Social media platforms are ingrained into the lives of billions of people across the globe and the unavailability of any one of them brings their life to a grinding halt. This is what billions of users of Facebook and its products like WhatsApp, Messenger, and Instagram experienced on Monday, October 4, when their pages displayed an error message. The Facebook systems were down, and all their services and apps were unavailable for over five hours.
One was not sure about the reason behind the outage, and with cyberattacks being the order of the day, there was high speculation of a possible cyberattack responsible for disrupting the services.
Competing platforms like Twitter, Snapchat, Telegram witnessed a traffic surge with people seeking clarification, poking fun, and sharing updates on the outage.
Facebook itself had to resort to tweeting to reach out to its user base and update on the unavailability of the service.
We’re aware that some people are having trouble accessing our apps and products. We’re working to get things back to normal as quickly as possible, and we apologize for any inconvenience.
— Facebook (@Facebook) October 4, 2021
The Technical Fallout
Facebook soon came up with an apology and an update on the technical reason behind the outage. The company said the problem was due to faulty configuration changes made to Facebook routers. These are the routers that coordinate the network traffic between their data centers. The routers could not communicate and hence caused the services to halt. In technical terms, this concerns the Border Gateway Protocol (BGP).
What is BGP?
Border Gateway Protocol is a standardized exterior gateway protocol designed to exchange routing and reachability information among autonomous systems (AS) on the Internet. BGP is classified as a path-vector routing protocol, and it makes routing decisions based on paths, network policies, or rulesets configured by a network administrator.

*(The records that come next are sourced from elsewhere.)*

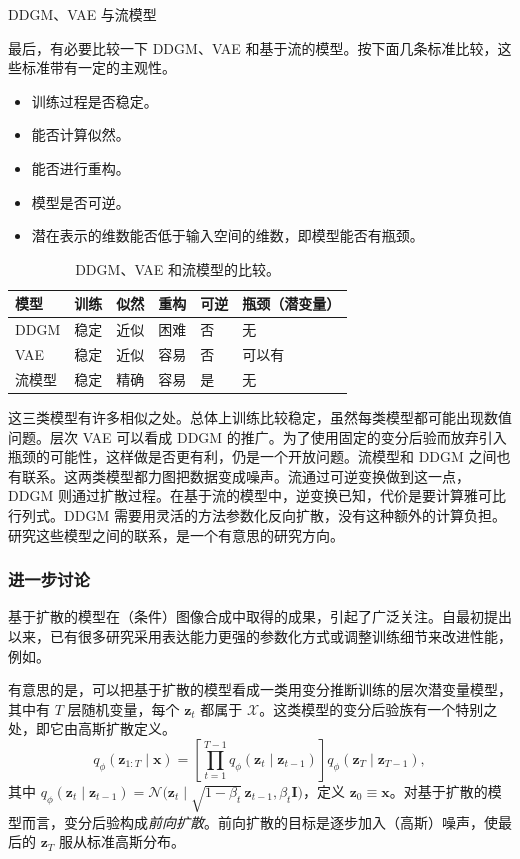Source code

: \medskip\noindent DDGM、VAE 与流模型\par\smallskip
最后，有必要比较一下 DDGM、VAE 和基于流的模型。按下面几条标准比较，这些标准带有一定的主观性。
\begin{itemize}
\item 训练过程是否稳定。
\item 能否计算似然。
\item 能否进行重构。
\item 模型是否可逆。
\item 潜在表示的维数能否低于输入空间的维数，即模型能否有瓶颈。
\end{itemize}
\begin{table}[htbp]
\caption{DDGM、VAE 和流模型的比较。}
\label{tab:05-01}
\centering
\begin{tabular}{l|l|l|l|l|l}
\hline
模型 & 训练 & 似然 & 重构 & 可逆 & 瓶颈（潜变量）\\
\hline
DDGM & 稳定 & 近似 & 困难 & 否 & 无\\
\hline
VAE & 稳定 & 近似 & 容易 & 否 & 可以有\\
\hline
流模型 & 稳定 & 精确 & 容易 & 是 & 无\\
\hline
\end{tabular}
\end{table}

这三类模型有许多相似之处。总体上训练比较稳定，虽然每类模型都可能出现数值问题。层次 VAE 可以看成 DDGM 的推广。为了使用固定的变分后验而放弃引入瓶颈的可能性，这样做是否更有利，仍是一个开放问题。流模型和 DDGM 之间也有联系。这两类模型都力图把数据变成噪声。流通过可逆变换做到这一点，DDGM 则通过扩散过程。在基于流的模型中，逆变换已知，代价是要计算雅可比行列式。DDGM 需要用灵活的方法参数化反向扩散，没有这种额外的计算负担。研究这些模型之间的联系，是一个有意思的研究方向。

\subsubsection{进一步讨论}
基于扩散的模型在（条件）图像合成中取得的成果，引起了广泛关注。自最初提出以来，已有很多研究采用表达能力更强的参数化方式或调整训练细节来改进性能，例如。

有意思的是，可以把基于扩散的模型看成一类用变分推断训练的层次潜变量模型，其中有 $T$ 层随机变量，每个 $\mathbf{z}_t$ 都属于 $\mathcal{X}$。这类模型的变分后验族有一个特别之处，即它由高斯扩散定义。
\begin{equation}
q_\phi(\mathbf{z}_{1:T}\mid\mathbf{x})=\left[\prod_{t=1}^{T-1}q_\phi(\mathbf{z}_t\mid\mathbf{z}_{t-1})\right]
 q_\phi(\mathbf{z}_T\mid\mathbf{z}_{T-1}),
\tag{5.103}\label{eq:05-103}
\end{equation}
其中 $q_\phi(\mathbf{z}_t\mid\mathbf{z}_{t-1})=\mathcal{N}\bigl(\mathbf{z}_t\mid\sqrt{1-\beta_t}\,\mathbf{z}_{t-1},\beta_t\mathbf{I}\bigr)$，定义 $\mathbf{z}_0\equiv\mathbf{x}$。对基于扩散的模型而言，变分后验构成\emph{前向扩散}。前向扩散的目标是逐步加入（高斯）噪声，使最后的 $\mathbf{z}_T$ 服从标准高斯分布。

In plain English, BGP routes information between networks across the Internet. BGP interconnects various networks and facilitates communication between networks and the rest of the Internet.
Santosh Janardhan, VP Infrastructure, Facebook, shared on his page, “Our services are now back online and we’re actively working to fully return them to regular operations. We want to make clear that there was no malicious activity behind this outage — its root cause was a faulty configuration change on our end. We also have no evidence that user data was compromised as a result of this downtime.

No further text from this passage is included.